Ripeterò, storicamente il destino dell'Ortodossia in Corea è stato legato alla Russia. E oggi la Chiesa esercita sforzi per ravvivare la vicinanza spirituale tra i nostri popoli, per ripristinare i legami spirituali che li legavano in passato. La Chiesa ortodossa russa ha ragioni storiche e canoniche per riprendere il suo lavoro missionario, interrotta dalla forza delle circostanze storiche nella penisola coreana.

Eminenza, lei preferisce non vedere la natura politica delle azioni della sua Chiesa in Ucraina, ma parla di una natura politica delle azioni del Patriarcato di Mosca in Corea, dove presumibilmente miniamo l'ordine canonico della Chiesa e pratichiamo il proselitismo. Mostra indignazione per la formazione delle parrocchie e delle diocesi del Patriarcato di Mosca nel sud-est asiatico in generale e in Corea in particolare. La questione è stata recentemente trattata in dettaglio dal mio collega vescovo, sua Eminenza Feofan (Kim), arcivescovo di Corea:

https://www.ortodossiatorino.net/DocumentiSezDoc.php?cat_id=31&id=7505

. Aggiungerò solo che in molti paesi in Europa e in America, che non appartengono al territorio canonico di una particolare Chiesa, ci sono diversi vescovi coesistenti di varie Chiese locali, e ciò non rappresenta un ostacolo insormontabile per il loro ministero e testimonianza comune a Cristo. È un buon esempio di una situazione in cui Cristo e la Chiesa e le anime umane immortali sono le pietre miliari.

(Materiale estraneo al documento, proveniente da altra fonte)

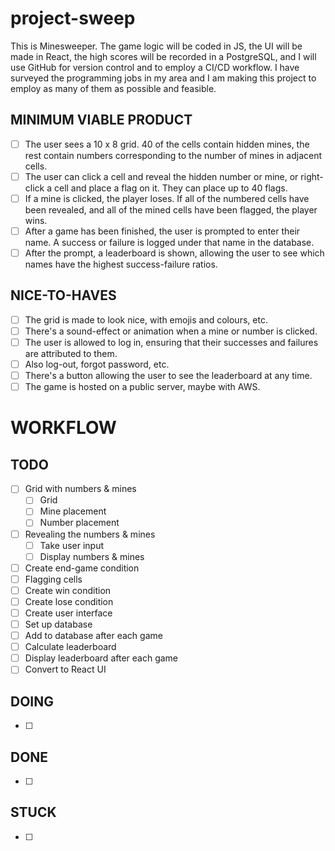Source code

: # project-sweep
This is Minesweeper. The game logic will be coded in JS, the UI will be made in React, the high scores will be recorded in a PostgreSQL, and I will use GitHub for version control and to employ a CI/CD workflow. I have surveyed the programming jobs in my area and I am making this project to employ as many of them as possible and feasible.

## MINIMUM VIABLE PRODUCT
- [ ] The user sees a 10 x 8 grid. 40 of the cells contain hidden mines, the rest contain numbers corresponding to the number of mines in adjacent cells.
- [ ] The user can click a cell and reveal the hidden number or mine, or right-click a cell and place a flag on it. They can place up to 40 flags.
- [ ] If a mine is clicked, the player loses. If all of the numbered cells have been revealed, and all of the mined cells have been flagged, the player wins.
- [ ] After a game has been finished, the user is prompted to enter their name. A success or failure is logged under that name in the database.
- [ ] After the prompt, a leaderboard is shown, allowing the user to see which names have the highest success-failure ratios.

## NICE-TO-HAVES
- [ ] The grid is made to look nice, with emojis and colours, etc.
- [ ] There's a sound-effect or animation when a mine or number is clicked.
- [ ] The user is allowed to log in, ensuring that their successes and failures are attributed to them.
- [ ] Also log-out, forgot password, etc.
- [ ] There's a button allowing the user to see the leaderboard at any time.
- [ ] The game is hosted on a public server, maybe with AWS.

# WORKFLOW

## TODO
- [ ] Grid with numbers & mines
    - [ ] Grid
    - [ ] Mine placement
    - [ ] Number placement
- [ ] Revealing the numbers & mines
    - [ ] Take user input
    - [ ] Display numbers & mines
- [ ] Create end-game condition
- [ ] Flagging cells
- [ ] Create win condition
- [ ] Create lose condition
- [ ] Create user interface
- [ ] Set up database
- [ ] Add to database after each game
- [ ] Calculate leaderboard
- [ ] Display leaderboard after each game
- [ ] Convert to React UI

## DOING
- [ ] 

## DONE
- [ ] 

## STUCK
- [ ] 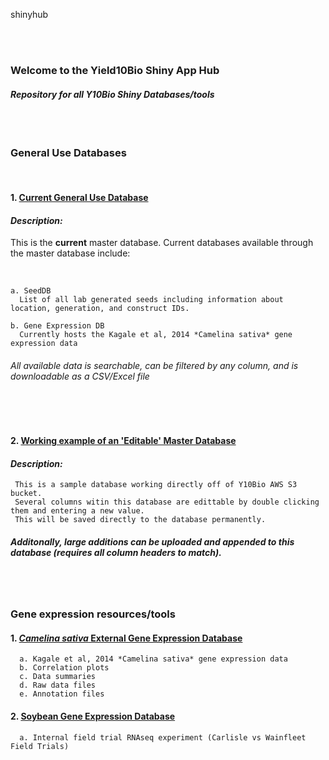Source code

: shinyhub  
  
<br/>
<br/>

### __Welcome to the Yield10Bio Shiny App Hub__
#### *Repository for all Y10Bio Shiny Databases/tools*

<br/>
<br/>


### __General Use Databases__

<br/>


#### 1. [Current General Use Database](https://yield10bio.shinyapps.io/databasehub/)

#### __*Description:*__ 
This is the __current__ master database. Current databases available through the master database include:

<br/>


    a. SeedDB
      List of all lab generated seeds including information about location, generation, and construct IDs.

    b. Gene Expression DB
      Currently hosts the Kagale et al, 2014 *Camelina sativa* gene expression data


######   All available data is searchable, can be filtered by any column, and is downloadable as a CSV/Excel file


<br/>
<br/>




#### 2. [Working example of an 'Editable' Master Database](https://yield10bio.shinyapps.io/editdb/)

#### __*Description:*__ 
     This is a sample database working directly off of Y10Bio AWS S3 bucket. 
     Several columns witin this database are edittable by double clicking them and entering a new value. 
     This will be saved directly to the database permanently. 

#####   Additonally, large additions can be uploaded and appended to this database (requires all column headers to match).

<br/>
<br/>

### Gene expression resources/tools

#### 1. [*Camelina sativa* External Gene Expression Database](https://yield10bio.shinyapps.io/camelinage/)
      a. Kagale et al, 2014 *Camelina sativa* gene expression data
      b. Correlation plots
      c. Data summaries
      d. Raw data files
      e. Annotation files
  
#### 2. [Soybean Gene Expression Database](https://yield10bio.shinyapps.io/soybeange/)
      a. Internal field trial RNAseq experiment (Carlisle vs Wainfleet Field Trials)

La Chiesa russa è focalizzata sul dialogo e partecipa attivamente a tutte le conferenze episcopali senza far avanzare condizioni inaccettabili nei luoghi in cui il gregge russo è in maggioranza, risolvendo problemi emergenti in uno spirito d'amore e di cooperazione. Pertanto, vedo i suoi rimproveri come infondati.

Oggi, un numero considerevole di fedeli a Seul si riunisce per le Divine Liturgie in una struttura semplice ma amorevolmente organizzata come chiesa temporanea. Riceviamo molte lettere dai nostri fedeli sia da Seul che da varie parti della Corea con gratitudine e con richieste di cura pastorale. Dobbiamo allontanare queste persone che considerano la Chiesa ortodossa russa come loro madre e sua Santità il patriarca Kirill di Mosca e tutta la Rus' come loro padre spirituale? Dovrebbe notare che queste persone non andranno oggi nelle chiese del Patriarcato di Costantinopoli per il motivo sopra menzionato.

La metropolia coreana del Patriarcato di Costantinopoli non ha recentemente celebrato il 119° anniversario della prima Divina Liturgia in Corea, ovvero l'anniversario dell'inizio della missione della Chiesa russa in Corea? Vuol dire che avete celebrato un anniversario di "azioni non canoniche"? E che cosa ha celebrato fraternamente il patriarca Bartolomeo di Costantinopoli insieme all'arcivescovo Kliment di Kaluga e Borovsk e a un'assemblea di arcipastori a Seul nel febbraio 2000? E il metropolita Gregorios di Thyateira e Gran Bretagna che ha concelebrato la Divina Liturgia a Seul nel 2010 con l'arcivescovo Veniamin di Vladivostok e Primor'e, che cosa ha celebrato?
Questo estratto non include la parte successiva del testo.